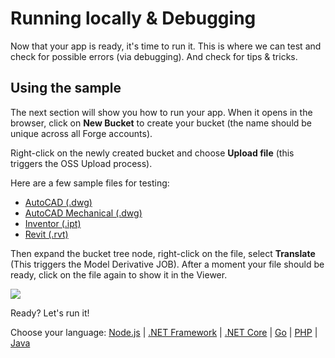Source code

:# Running locally & Debugging

Now that your app is ready, it's time to run it. This is where we can test and check for possible errors (via debugging). And check for tips & tricks.

## Using the sample

The next section will show you how to run your app. When it opens in the browser, click on **New Bucket** to create your bucket (the name should be unique across all Forge accounts).

Right-click on the newly created bucket and choose **Upload file** (this triggers the OSS Upload process).

Here are a few sample files for testing: 
 - [AutoCAD (.dwg)](https://knowledge.autodesk.com/support/autocad/downloads/caas/downloads/content/autocad-sample-files.html)
 - [AutoCAD Mechanical (.dwg)](https://knowledge.autodesk.com/support/autocad-mechanical/downloads/caas/downloads/content/autocad-mechanical-2019-sample-files.html)
 - [Inventor (.ipt)](https://knowledge.autodesk.com/support/inventor/troubleshooting/caas/downloads/content/inventor-sample-files.html)
 - [Revit (.rvt)](https://knowledge.autodesk.com/support/revit-products/getting-started/caas/CloudHelp/cloudhelp/2019/ENU/Revit-GetStarted/files/GUID-61EF2F22-3A1F-4317-B925-1E85F138BE88-htm.html)


 Then expand the bucket tree node, right-click on the file, select **Translate** (This triggers the Model Derivative JOB). After a moment your file should be ready, click on the file again to show it in the Viewer.

![](_media/tutorials/run_sample_viewmodels.gif)

Ready? Let's run it!

Choose your language: [Node.js](environment/rundebug/nodejs) | [.NET Framework](environment/rundebug/net) | [.NET Core](environment/rundebug/netcore) | [Go](environment/rundebug/go) | [PHP](environment/rundebug/php) | [Java](environment/rundebug/java)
________________
Using the entries above, return each line that includes the word "autocad".

◆ Output of the task ◆
 - [AutoCAD (.dwg)](https://knowledge.autodesk.com/support/autocad/downloads/caas/downloads/content/autocad-sample-files.html)
 - [AutoCAD Mechanical (.dwg)](https://knowledge.autodesk.com/support/autocad-mechanical/downloads/caas/downloads/content/autocad-mechanical-2019-sample-files.html)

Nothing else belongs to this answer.